Sure, you can try to text on your phone while you watch the news, but you can’t do both together as successfully as you would individually. This is precisely why doing anything else while driving is so frowned upon. So stop trying to do everything at once and allow yourself to focus on one thing at a time.

Listen to White Noise to Concentrate

Music can motivate you in a lot of ways, but it can also be a distraction from getting your work done. The constant influx of words and rhythms into your brain can actually limit your concentration. Not to worry, there are alternatives to your favorite hits.

Photo Courtesy: Relaxing White Noise/YouTube

Try listening to white noise to help you concentrate. White noise can be a great tool to block outside noises while keeping you focused on your work.
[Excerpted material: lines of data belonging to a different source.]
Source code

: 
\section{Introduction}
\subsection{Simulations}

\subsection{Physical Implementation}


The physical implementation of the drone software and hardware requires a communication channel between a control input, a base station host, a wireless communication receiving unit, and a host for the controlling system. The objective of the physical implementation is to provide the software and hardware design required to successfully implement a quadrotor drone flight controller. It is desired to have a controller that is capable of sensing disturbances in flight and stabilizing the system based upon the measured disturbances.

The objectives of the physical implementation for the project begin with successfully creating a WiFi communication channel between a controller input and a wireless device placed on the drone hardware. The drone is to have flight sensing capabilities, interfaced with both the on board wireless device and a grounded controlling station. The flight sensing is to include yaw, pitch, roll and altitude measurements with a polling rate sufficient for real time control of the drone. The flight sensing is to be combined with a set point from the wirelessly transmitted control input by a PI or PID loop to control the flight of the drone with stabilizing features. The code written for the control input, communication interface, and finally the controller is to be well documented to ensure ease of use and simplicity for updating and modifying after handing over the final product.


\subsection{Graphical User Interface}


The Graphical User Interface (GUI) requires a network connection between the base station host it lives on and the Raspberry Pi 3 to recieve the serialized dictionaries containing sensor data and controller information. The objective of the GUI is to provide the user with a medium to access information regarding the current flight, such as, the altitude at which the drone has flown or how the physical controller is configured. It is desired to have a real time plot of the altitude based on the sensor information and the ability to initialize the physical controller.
YouTube has plenty of clips like rain on a tin roof or ocean waves to help you stay focused.

Try Using the Pomodoro Technique

Italian entrepreneur Francesco Cirillo developed The Pomodoro Technique to improve his time management. Named after his tomato-shaped timer, the technique breaks down tasks into 25-minute blocks of time. Between each block, Cirillo allowed himself a five-minute break.

Photo Courtesy: Immo Wegmann/Unsplash

After four Pomodoro blocks, he took a longer break. This system works in theory because you completely focus on one task at a time with no interruptions. The Pomodoro Technique provides the opportunity to give your undivided attention to your tasks while getting time to cool off in between.
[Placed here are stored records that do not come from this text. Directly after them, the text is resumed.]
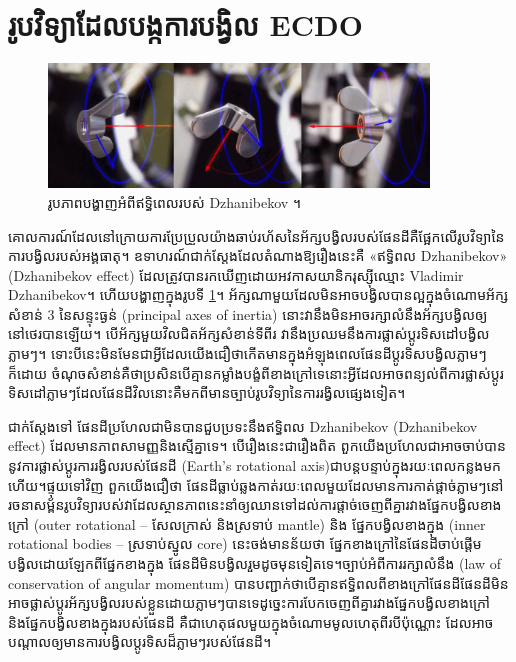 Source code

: \documentclass[10pt,twocolumn,letterpaper]{article}
\begin{document}
\section{រូបវិទ្យាដែលបង្កការបង្វិល ECDO}
\begin{figure}
\begin{center}
\includegraphics[width=0.9\textwidth]{dzhani.jpg}
\end{center}
   \caption{រូបភាពបង្ហាញអំពីឥទ្ធិពេលរបស់ Dzhanibekov \cite{28}។}
\label{fig:10}
\end{figure}

គោលការណ៍ដែលនៅក្រោយការប្រែប្រួលយ៉ាងឆាប់រហ័សនៃអ័ក្សបង្វិលរបស់ផែនដីគឺផ្អែកលើរូបវិទ្យានៃការបង្វិលរបស់អង្គធាតុ។ ឧទាហរណ៍ជាក់ស្តែងដែលតំណាងឱ្យរឿងនេះគឺ «ឥទ្ធិពល Dzhanibekov» (Dzhanibekov effect) ដែលត្រូវបានរកឃើញដោយអវកាសយានិករុស្ស៊ីឈ្មោះ Vladimir Dzhanibekov។ \cite{37} ហើយបង្ហាញក្នុងរូបទី \ref{fig:10}។ អ័ក្សណាមួយដែលមិនអាចបង្វិលបានល្អក្នុងចំណោមអ័ក្សសំខាន់ 3 នៃសន្ទុះធ្ងន់ (principal axes of inertia) នោះវានឹងមិនអាចរក្សាលំនឹងអ័ក្សបង្វិលឲ្យនៅថេរបានឡើយ។ បើអ័ក្សមួយវិលជិតអ័ក្សសំខាន់ទីពីរ វានឹងប្រឈមនឹងការផ្លាស់ប្តូរទិសដៅបង្វិលភ្លាមៗ។ ទោះបីនេះមិនមែនជាអ្វីដែលយើងជឿថាកើតមានក្នុងអំឡុងពេលផែនដីប្តូរទិសបង្វិលភ្លាមៗក៏ដោយ ចំណុចសំខាន់គឺថាប្រសិនបើគ្មានកម្លាំងបង្ខំពីខាងក្រៅទេនោះអ្វីដែលអាចពន្យល់ពីការផ្លាស់ប្តូរទិសដៅភ្លាមៗដែលផែនដីវិល​នោះគឺមកពីមានច្បាប់រូបវិទ្យានៃការរង្វិលផ្សេងទៀត។​

ជាក់ស្តែងទៅ ផែនដីប្រហែលជាមិនបានជួបប្រទះនឹងឥទ្ធិពល Dzhanibekov (Dzhanibekov effect) ដែលមានភាពសាមញ្ញនិងស្មើគ្នាទេ។ បើរឿងនេះជារឿងពិត ពួកយើងប្រហែលជាអាចចាប់បាននូវការផ្លាស់ប្តូរការរង្វិលរបស់ផែនដី (Earth’s rotational axis)ជាបន្តបន្ទាប់ក្នុងរយៈពេលកន្លងមកហើយ។ផ្ទុយទៅវិញ ពួកយើងជឿថា ផែនដីធ្លាប់ឆ្លងកាត់រយៈពេលមួយដែលមានការកាត់ផ្តាច់ភ្លាមៗនៅរចនាសម្ព័នរូបវិទ្យារបស់វា​ដែលស្ថានភាពនេះនាំឲ្យឈានទៅដល់ការផ្ដាច់ចេញពីគ្នារវាងផ្នែកបង្វិលខាងក្រៅ (outer rotational – សែលក្រាស់ និងស្រទាប់ mantle) និង ផ្នែកបង្វិលខាងក្នុង (inner rotational bodies – ស្រទាប់ស្នូល core) នេះចង់មានន័យថា ផ្នែកខាងក្រៅនៃផែនដីចាប់ផ្តើមបង្វិលដោយឡែកពីផ្នែកខាងក្នុង ផែនដីមិនបង្វិលរួមដូចមុនទៀតទេ។ច្បាប់អំពីការរក្សាលំនឹង (law of conservation of angular momentum) បានបញ្ជាក់ថា​បើគ្មានឥទ្ធិពលពីខាងក្រៅផែនដី​ផែនដីមិនអាចផ្លាស់ប្តូរអ័ក្សបង្វិលរបស់ខ្លួនដោយភ្លាមៗបានទេ​ដូច្នេះការបែកចេញពីគ្នារវាងផ្នែកបង្វិលខាងក្រៅ និងផ្នែកបង្វិលខាងក្នុងរបស់ផែនដី គឺជាហេតុផលមួយក្នុងចំណោមមូលហេតុពីរ​បីប៉ុណ្ណោះ ដែលអាចបណ្តាលឲ្យមានការបង្វិលប្តូរទិសដ៏ភ្លាមៗរបស់ផែនដី។
\end{document}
Set Specific Times to Check Your Email

It’s easy to fall down the email rabbit hole. Opening one email can be a slippery slope that leads to a huge time suck in the middle of your work day. It’s great to see an empty inbox, but not if it’s at the expense of your more important tasks.

Photo Courtesy: Web Hosting/Unsplash

Try and devote two times a day to responding to emails. For example, checking email once in the morning and once in the afternoon will allow you more time to devote to bigger tasks. If someone requires your attention immediately, they’ll find other ways of contacting you.
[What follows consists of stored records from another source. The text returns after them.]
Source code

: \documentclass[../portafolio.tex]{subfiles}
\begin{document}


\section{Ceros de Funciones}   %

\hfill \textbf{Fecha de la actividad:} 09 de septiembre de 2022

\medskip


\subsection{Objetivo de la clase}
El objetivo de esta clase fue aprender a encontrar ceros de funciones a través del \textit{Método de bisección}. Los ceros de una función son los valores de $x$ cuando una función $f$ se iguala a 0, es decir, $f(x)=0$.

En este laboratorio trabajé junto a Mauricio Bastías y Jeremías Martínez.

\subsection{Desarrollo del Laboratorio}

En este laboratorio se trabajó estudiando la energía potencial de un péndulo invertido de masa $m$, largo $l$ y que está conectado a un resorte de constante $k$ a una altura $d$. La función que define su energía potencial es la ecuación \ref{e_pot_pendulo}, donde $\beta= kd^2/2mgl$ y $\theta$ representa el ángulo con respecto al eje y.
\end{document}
Get Comfortable Telling Others “No”

Saying no to others can be difficult, but you can’t let them interrupt your productivity. Generally speaking, it’s okay to let people know that you’re busy for the moment. Let them know you will get back to them at a later time so you can stay focused on your work right now.

Photo Courtesy: Horia Varlan/Flickr

Now, if it’s your boss who is trying to take up your time, you should use a different tactic. Let your boss know you can handle the new task, but be sure to point out your current task list. Let your boss decide which task you should complete first.

Try the Two-Hour “Hermit Mode”

This doesn’t require you to live alone on a mountain top. It’s much easier than that. The two-hour hermit mode allows you to isolate yourself from distractions so you can focus. Find somewhere quiet and solitary where you can dive deep into your work.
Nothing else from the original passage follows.